WORK REQUIRED:
Apart from the images, every record here needs to be copied exactly.

GIVEN ENTRIES:
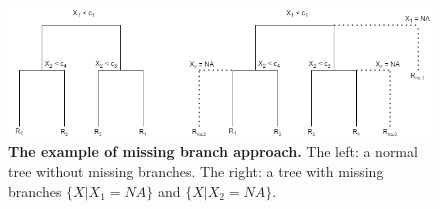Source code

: \begin{figure}[ht]
\begin{center}
\includegraphics[scale=0.5]{./images/missing_branch_example}
\caption{{\bf The example of missing branch approach.} The left: a normal tree without missing branches. The right: a tree with missing branches $\{ X|X_1 = NA \}$ and $\{ X|X_2 = NA \}$.\setlength{\baselineskip}{1.25em}}
\label{fig_missing_branch_example}
\end{center}
\end{figure}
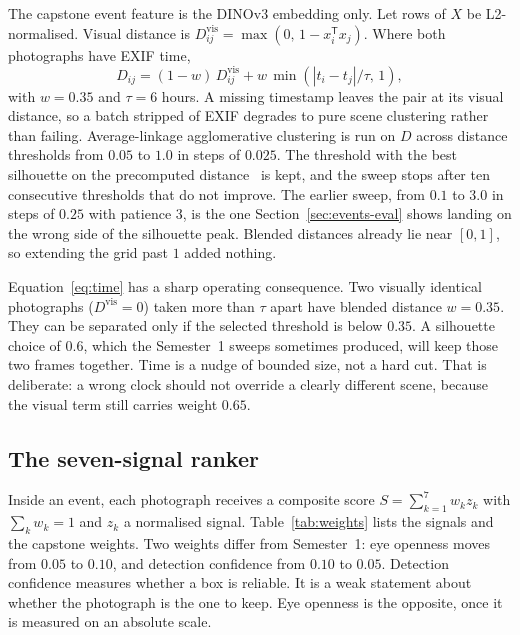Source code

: \documentclass[conference]{IEEEtran}
\begin{document}
The capstone event feature is the \mbox{DINOv3} embedding only. Let rows of $X$ be
L2-normalised. Visual distance is $D^{\mathrm{vis}}_{ij}=\max(0,\,1-x_i^{\mathsf T}x_j)$.
Where both photographs have EXIF time,
\begin{equation}
D_{ij}
=
(1-w)\,D^{\mathrm{vis}}_{ij}
+
w\,\min\!\left(|t_i-t_j|/\tau,\,1\right),
\label{eq:time}
\end{equation}
with $w=0.35$ and $\tau=6$ hours. A missing timestamp leaves the pair at its
visual distance, so a batch stripped of EXIF degrades to pure scene clustering
rather than failing. Average-linkage agglomerative clustering is run on $D$
across distance thresholds from $0.05$ to $1.0$ in steps of $0.025$. The
threshold with the best silhouette on the precomputed
distance~\cite{rousseeuw1987silhouettes} is kept, and the sweep stops after
ten consecutive thresholds that do not improve. The earlier sweep, from $0.1$
to $3.0$ in steps of $0.25$ with patience $3$, is the one Section~\ref{sec:events-eval}
shows landing on the wrong side of the silhouette peak. Blended distances
already lie near $[0,1]$, so extending the grid past $1$ added nothing.

Equation~\eqref{eq:time} has a sharp operating consequence. Two visually
identical photographs ($D^{\mathrm{vis}}=0$) taken more than $\tau$ apart have
blended distance $w=0.35$. They can be separated only if the selected threshold
is below $0.35$. A silhouette choice of $0.6$, which the Semester~1 sweeps
sometimes produced, will keep those two frames together. Time is a nudge of
bounded size, not a hard cut. That is deliberate: a wrong clock should not
override a clearly different scene, because the visual term still carries
weight $0.65$.


\subsection{The seven-signal ranker}
\label{sec:rank}

Inside an event, each photograph receives a composite score
$S=\sum_{k=1}^{7} w_k z_k$ with $\sum_k w_k=1$ and $z_k$ a normalised signal.
Table~\ref{tab:weights} lists the signals and the capstone weights. Two weights
differ from Semester~1: eye openness moves from $0.05$ to $0.10$, and detection
confidence from $0.10$ to $0.05$. Detection confidence measures whether a box
is reliable. It is a weak statement about whether the photograph is the one to
keep. Eye openness is the opposite, once it is measured on an absolute scale.
\end{document}

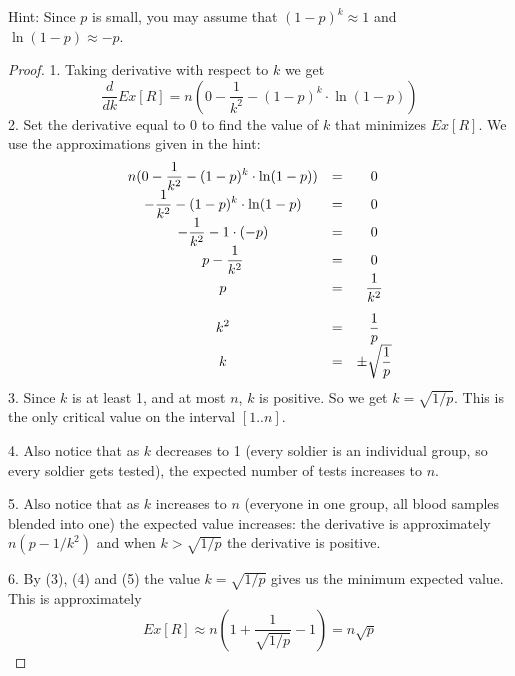 \documentclass[14pt]{extarticle}
\begin{document}
Hint: Since $p$ is small, you may assume that $(1-p)^k \approx 1$ and $\ln(1-p) \approx -p$.
\begin{proof}
1. Taking derivative with respect to $k$ we get
$$
\frac{d}{dk}Ex[R] = n(0 - \frac{1}{k^2} - (1-p)^{k}\cdot\ln(1-p))
$$
2. Set the derivative equal to 0 to find the value of $k$ that minimizes $Ex[R]$. We use the approximations given in the hint:
$$
\begin{array}{c c c}
\displaystyle n(0 - \frac{1}{k^2} - (1-p)^{k}\cdot\ln(1-p))& = & 0\\
\displaystyle - \frac{1}{k^2} - (1-p)^{k}\cdot\ln(1-p) & = & 0 \\
\displaystyle - \frac{1}{k^2} - 1\cdot(-p) & = & 0 \\
\displaystyle p - \frac{1}{k^2}& = & 0 \\
\vspace{0.3cm}
\displaystyle p & = & \displaystyle \frac{1}{k^2} \\
\displaystyle k^2 & = & \displaystyle \frac{1}{p} \\
\displaystyle k & = & \displaystyle \pm\sqrt{\frac{1}{p}} \\
\end{array}
$$
3. Since $k$ is at least 1, and at most $n$, $k$ is positive. So we get $k = \sqrt{1/p}$. This is the only critical value on the interval $[1..n]$. 

4. Also notice that as $k$ decreases to 1 (every soldier is an individual group, so every soldier gets tested), the expected number of tests increases to $n$. 

5. Also notice that as $k$ increases to $n$ (everyone in one group, all blood samples blended into one) the expected value increases: the derivative is approximately $n(p - 1/k^2)$ and when $k > \sqrt{1/p}$ the derivative is positive.

6. By (3), (4) and (5) the value $k = \sqrt{1/p}$ gives us the minimum expected value. This is approximately
$$
Ex[R] \approx n(1 + \frac{1}{\sqrt{1/p}} - 1) = n\sqrt{p}
$$
\end{proof}
\end{document}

YOUR RESPONSE:
Source code

: \begin{figure}[ht]
\begin{center}
\includegraphics[scale=0.5]{./images/missing_branch_example}
\caption{{\bf The example of missing branch approach.} The left: a normal tree without missing branches. The right: a tree with missing branches $\{ X|X_1 = NA \}$ and $\{ X|X_2 = NA \}$.\setlength{\baselineskip}{1.25em}}
\label{fig_missing_branch_example}
\end{center}
\end{figure}
Source code

: \documentclass[conference]{IEEEtran}
\begin{document}
The capstone event feature is the \mbox{DINOv3} embedding only. Let rows of $X$ be
L2-normalised. Visual distance is $D^{\mathrm{vis}}_{ij}=\max(0,\,1-x_i^{\mathsf T}x_j)$.
Where both photographs have EXIF time,
\begin{equation}
D_{ij}
=
(1-w)\,D^{\mathrm{vis}}_{ij}
+
w\,\min\!\left(|t_i-t_j|/\tau,\,1\right),
\label{eq:time}
\end{equation}
with $w=0.35$ and $\tau=6$ hours. A missing timestamp leaves the pair at its
visual distance, so a batch stripped of EXIF degrades to pure scene clustering
rather than failing. Average-linkage agglomerative clustering is run on $D$
across distance thresholds from $0.05$ to $1.0$ in steps of $0.025$. The
threshold with the best silhouette on the precomputed
distance~\cite{rousseeuw1987silhouettes} is kept, and the sweep stops after
ten consecutive thresholds that do not improve. The earlier sweep, from $0.1$
to $3.0$ in steps of $0.25$ with patience $3$, is the one Section~\ref{sec:events-eval}
shows landing on the wrong side of the silhouette peak. Blended distances
already lie near $[0,1]$, so extending the grid past $1$ added nothing.

Equation~\eqref{eq:time} has a sharp operating consequence. Two visually
identical photographs ($D^{\mathrm{vis}}=0$) taken more than $\tau$ apart have
blended distance $w=0.35$. They can be separated only if the selected threshold
is below $0.35$. A silhouette choice of $0.6$, which the Semester~1 sweeps
sometimes produced, will keep those two frames together. Time is a nudge of
bounded size, not a hard cut. That is deliberate: a wrong clock should not
override a clearly different scene, because the visual term still carries
weight $0.65$.


\subsection{The seven-signal ranker}
\label{sec:rank}

Inside an event, each photograph receives a composite score
$S=\sum_{k=1}^{7} w_k z_k$ with $\sum_k w_k=1$ and $z_k$ a normalised signal.
Table~\ref{tab:weights} lists the signals and the capstone weights. Two weights
differ from Semester~1: eye openness moves from $0.05$ to $0.10$, and detection
confidence from $0.10$ to $0.05$. Detection confidence measures whether a box
is reliable. It is a weak statement about whether the photograph is the one to
keep. Eye openness is the opposite, once it is measured on an absolute scale.
\end{document}

 \documentclass[14pt]{extarticle}
\begin{document}
Hint: Since $p$ is small, you may assume that $(1-p)^k \approx 1$ and $\ln(1-p) \approx -p$.
\begin{proof}
1. Taking derivative with respect to $k$ we get
$$
\frac{d}{dk}Ex[R] = n(0 - \frac{1}{k^2} - (1-p)^{k}\cdot\ln(1-p))
$$
2. Set the derivative equal to 0 to find the value of $k$ that minimizes $Ex[R]$. We use the approximations given in the hint:
$$
\begin{array}{c c c}
\displaystyle n(0 - \frac{1}{k^2} - (1-p)^{k}\cdot\ln(1-p))& = & 0\\
\displaystyle - \frac{1}{k^2} - (1-p)^{k}\cdot\ln(1-p) & = & 0 \\
\displaystyle - \frac{1}{k^2} - 1\cdot(-p) & = & 0 \\
\displaystyle p - \frac{1}{k^2}& = & 0 \\
\vspace{0.3cm}
\displaystyle p & = & \displaystyle \frac{1}{k^2} \\
\displaystyle k^2 & = & \displaystyle \frac{1}{p} \\
\displaystyle k & = & \displaystyle \pm\sqrt{\frac{1}{p}} \\
\end{array}
$$
3. Since $k$ is at least 1, and at most $n$, $k$ is positive. So we get $k = \sqrt{1/p}$. This is the only critical value on the interval $[1..n]$. 

4. Also notice that as $k$ decreases to 1 (every soldier is an individual group, so every soldier gets tested), the expected number of tests increases to $n$. 

5. Also notice that as $k$ increases to $n$ (everyone in one group, all blood samples blended into one) the expected value increases: the derivative is approximately $n(p - 1/k^2)$ and when $k > \sqrt{1/p}$ the derivative is positive.

6. By (3), (4) and (5) the value $k = \sqrt{1/p}$ gives us the minimum expected value. This is approximately
$$
Ex[R] \approx n(1 + \frac{1}{\sqrt{1/p}} - 1) = n\sqrt{p}
$$
\end{proof}
\end{document}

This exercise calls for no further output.